Marciano Indi (na foto), do partido APU-PGDB, terá sido raptado por um grupo armado perto da capital. Incidente ocorre um dia após abertura de negociações entre partidos para resolver crise política que dura desde 2019.

 Guiné-Bissau: Grupo armado rapta deputado

Um deputado da Guiné-Bissau terá sido raptado esta sexta-feira perto da capital do país, noticia a Rádio Capital FM, de Bissau. Um grupo de pessoas não identificadas, armado de facas e catanas, sequestrou Marciano Indi, líder da bancada parlamentar da Aliança Povo Unido/Partido Democrático da Guiné-Bissau, partido do atual primeiro-ministro Nuno Gomes Nabiam.

A rádio indica que o rapto aconteceu na estrada de Djal, localidade a cerca de 10 quilómetros de Bissau, logo a seguir ao aeroporto internacional de Bissalanca. A Capital FM entrevistou o irmão do deputado, que afirmou que este último já tinha sido ameaçado, o que até levou um grupo de familiares e jovens a dormir ontem na sua residência, em Safim, sua terra natal.

Fonte informada indicou ao Expresso que a situação “está complicada” e pode degenerar em conflito étnico. O deputado raptado é da etnia pepel, dominante em Bissau e arredores. Na altura em que foi raptado, Indi viajava com um empresário chinês e o seu condutor, que terá sido gravemente ferido.

Em março de 2009 o então Presidente João Bernardo “Nino” Vieira, também pepel, foi assassinado e esquartejado por militares da etnia balanta, hegemónica nos quartéis. Há cerca de três semanas, balantas e pepéis da aldeia de Bjemita, perto da capital, disputaram a tiro terrenos de plantação de cajueiros, tendo havido duas vítimas mortais nas duas comunidades.

A violência política é frequente na Guiné-Bissau. Dois deputados foram assassinados em 2009 e o primeiro-ministro interino Francisco Fadul, desde então exilado em Portugal, foi brutalmente espancado na sua própria residência, tal como Pedro Infanda, conhecido advogado e político. Depois do golpe militar de abril de 2012, várias personalidades da oposição foram sequestradas e espancadas.
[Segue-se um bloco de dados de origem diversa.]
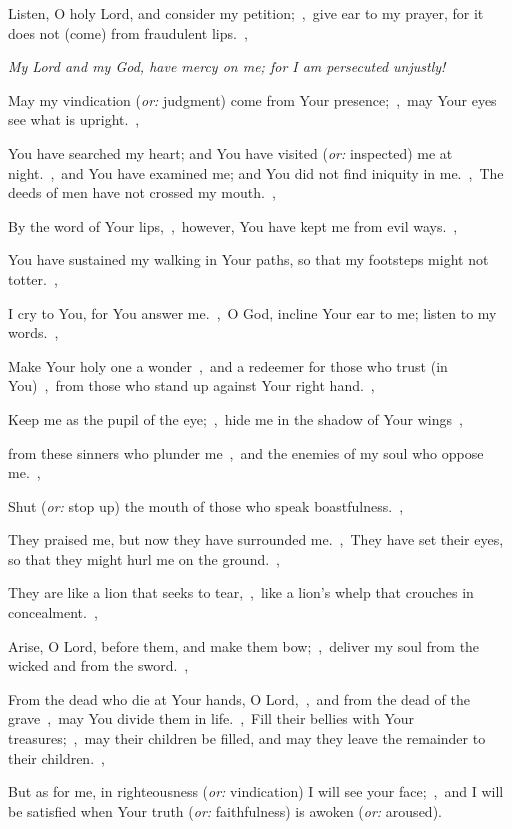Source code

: \documentclass[12pt,twoside,a5paper]{article}
\newcommand{\qanona}[1]{{\liturgicalhint{Qanona.} \emph{#1}}}
\newcommand{\translationoption}[1]{\emph{or:} #1}
\begin{document}
\begin{normalparskip}
  Listen, O holy Lord, and consider my petition;~\sep\ give ear to my prayer, for it does not (come) from fraudulent lips.~\sep

  \qanona{My Lord and my God, have mercy on me; for I am persecuted unjustly!}

  May my vindication (\translationoption{judgment}) come from Your presence;~\sep\ may Your eyes see what is upright.~\sep

  You have searched my heart; and You have visited (\translationoption{inspected}) me at night.~\sep\ and You have examined me; and You did not find iniquity in me.~\sep\ The deeds of men have not crossed my mouth.~\sep

  By the word of Your lips,~\sep\ however, You have kept me from evil ways.~\sep

  You have sustained my walking in Your paths, so that my footsteps might not totter.~\sep

  I cry to You, for You answer me.~\sep\ O God, incline Your ear to me; listen to my words.~\sep

  Make Your holy one a wonder~\sep\ and a redeemer for those who trust (in You)~\sep\ from those who stand up against Your right hand.~\sep

  Keep me as the pupil of the eye;~\sep\ hide me in the shadow of Your wings~\sep

  from these sinners who plunder me~\sep\ and the enemies of my soul who oppose me.~\sep

  Shut (\translationoption{stop up}) the mouth of those who speak boastfulness.~\sep

  They praised me, but now they have surrounded me.~\sep\ They have set their eyes, so that they might hurl me on the ground.~\sep

  They are like a lion that seeks to tear,~\sep\ like a lion’s whelp that crouches in concealment.~\sep

  Arise, O Lord, before them, and make them bow;~\sep\ deliver my soul from the wicked and from the sword.~\sep

  From the dead who die at Your hands, O Lord,~\sep\ and from the dead of the grave~\sep\ may You divide them in life.~\sep\ Fill their bellies with Your treasures;~\sep\ may their children be filled, and may they leave the remainder to their children.~\sep

  But as for me, in righteousness (\translationoption{vindication}) I will see your face;~\sep\ and I will be satisfied when Your truth (\translationoption{faithfulness}) is awoken (\translationoption{aroused}).
\end{normalparskip}
\end{document}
Em Safim, a cerca de 25 quilómetros de Bissau, jovens saíram à rua esta sexta-feira e queimaram pneus, em sinal protesto pelo rapto. Exigem que o Presidente Úmaro Sissoco Embaló e o primeiro-ministro Nambiam esclareçam quem levou Indi. Segundo a fonte que falou ao Expresso, terão sido agentes da Polícia de Ordem Pública (POP), que o conduziram para o Ministério do Interior, onde terá sido espancado.
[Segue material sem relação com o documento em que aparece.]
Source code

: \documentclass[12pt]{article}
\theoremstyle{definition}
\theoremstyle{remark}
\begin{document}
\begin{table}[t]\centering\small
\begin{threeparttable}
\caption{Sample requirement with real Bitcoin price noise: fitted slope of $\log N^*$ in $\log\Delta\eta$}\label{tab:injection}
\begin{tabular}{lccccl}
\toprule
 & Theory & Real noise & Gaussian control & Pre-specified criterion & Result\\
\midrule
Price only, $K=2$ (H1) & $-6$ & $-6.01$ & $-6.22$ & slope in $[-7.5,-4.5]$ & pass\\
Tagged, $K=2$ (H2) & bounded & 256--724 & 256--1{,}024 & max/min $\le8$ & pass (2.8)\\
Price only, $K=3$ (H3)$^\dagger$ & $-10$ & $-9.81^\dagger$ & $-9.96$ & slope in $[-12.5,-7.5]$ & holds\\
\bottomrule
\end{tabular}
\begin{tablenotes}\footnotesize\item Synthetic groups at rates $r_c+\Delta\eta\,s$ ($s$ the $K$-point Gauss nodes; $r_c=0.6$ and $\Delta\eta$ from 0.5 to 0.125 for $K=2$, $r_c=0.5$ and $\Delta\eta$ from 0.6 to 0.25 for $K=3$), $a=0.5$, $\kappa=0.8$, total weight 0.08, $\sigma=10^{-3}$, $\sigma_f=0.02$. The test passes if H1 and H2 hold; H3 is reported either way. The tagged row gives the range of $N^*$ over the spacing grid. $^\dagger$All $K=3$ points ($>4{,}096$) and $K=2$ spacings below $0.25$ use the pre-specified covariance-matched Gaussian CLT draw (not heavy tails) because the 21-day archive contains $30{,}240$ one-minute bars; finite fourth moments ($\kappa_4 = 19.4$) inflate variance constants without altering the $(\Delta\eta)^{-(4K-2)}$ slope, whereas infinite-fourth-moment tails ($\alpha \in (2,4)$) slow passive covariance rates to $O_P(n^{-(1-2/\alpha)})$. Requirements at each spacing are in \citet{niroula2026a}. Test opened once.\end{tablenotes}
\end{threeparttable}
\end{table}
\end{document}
EM CRISE POLÍTICA HÁ MESES
O incidente acontece um dia depois de os partidos políticos com assento parlamentar terem inidicado discussões para resolver a crise política que dura desde as contestadas eleições presidenciais de dezembro de 2019. Esta sexta-feira termina o prazo dado a Embaló pela Comunidade Económica de Estados da África Ocidental (CEDEAO) para nomear novo Executivo.

A investidura de um Governo que respeite o resultado das legislativas (vencidas pelo PAIGC) foi condição imposta pela CEDEAO, organização regional encarregada de gerir a crise guineense, para reconhecer a posse de Embaló, que assumiu o cargo sem esperar o veredicto do Supremo Tribunal sobre o protesto do seu rival, Domingos Simões Pereira.
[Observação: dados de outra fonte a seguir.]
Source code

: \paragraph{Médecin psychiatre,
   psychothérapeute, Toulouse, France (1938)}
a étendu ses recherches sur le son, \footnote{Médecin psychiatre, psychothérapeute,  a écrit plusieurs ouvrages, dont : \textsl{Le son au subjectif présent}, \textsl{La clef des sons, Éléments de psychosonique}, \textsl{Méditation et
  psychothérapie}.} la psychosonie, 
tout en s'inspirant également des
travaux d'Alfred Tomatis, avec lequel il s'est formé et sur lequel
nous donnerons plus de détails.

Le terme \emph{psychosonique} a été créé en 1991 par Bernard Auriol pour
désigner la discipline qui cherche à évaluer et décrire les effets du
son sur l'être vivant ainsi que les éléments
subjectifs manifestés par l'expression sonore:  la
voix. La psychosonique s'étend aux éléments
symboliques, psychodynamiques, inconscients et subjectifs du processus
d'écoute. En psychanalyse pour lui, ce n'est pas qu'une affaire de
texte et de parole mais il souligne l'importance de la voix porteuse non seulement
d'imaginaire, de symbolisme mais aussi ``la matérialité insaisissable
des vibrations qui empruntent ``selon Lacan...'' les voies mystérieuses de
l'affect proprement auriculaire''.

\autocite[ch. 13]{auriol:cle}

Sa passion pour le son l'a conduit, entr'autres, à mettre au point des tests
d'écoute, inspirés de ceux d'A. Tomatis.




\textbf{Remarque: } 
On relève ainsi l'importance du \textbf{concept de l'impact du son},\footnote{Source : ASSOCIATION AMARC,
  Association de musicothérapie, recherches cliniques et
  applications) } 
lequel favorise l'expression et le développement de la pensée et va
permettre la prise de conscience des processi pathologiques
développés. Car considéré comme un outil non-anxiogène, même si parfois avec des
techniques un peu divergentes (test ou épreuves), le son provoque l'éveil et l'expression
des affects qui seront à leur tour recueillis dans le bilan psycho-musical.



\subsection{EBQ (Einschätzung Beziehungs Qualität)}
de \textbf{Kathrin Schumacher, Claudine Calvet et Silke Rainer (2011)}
Em seguida Embaló substituiu o Governo de Aristides Gomes (do Partido Africano para a Independência da Guiné e Cabo Verde, PAIGC), resultante das legislativas de 2019, por um Executivo de iniciativa presidencial chefiado por Nambiam, líder da APU-PDGB.

Embaló chegou a ameaçar convocar eleições antecipadas, mas cedeu à exigência da CEDEAO após falar com o Presidente da Nigéria, Muhammad Buhari, um seu mentor. Na passada terça-feira convidou o PAIGC a encetar conversações com as outras cinco forças políticas representadas na Assembleia Nacional Popular, para formar um Governo de base alargada. Dentro do PAIGC, porém, não haverá consenso quanto ao nome a indicar para primeiro-ministro.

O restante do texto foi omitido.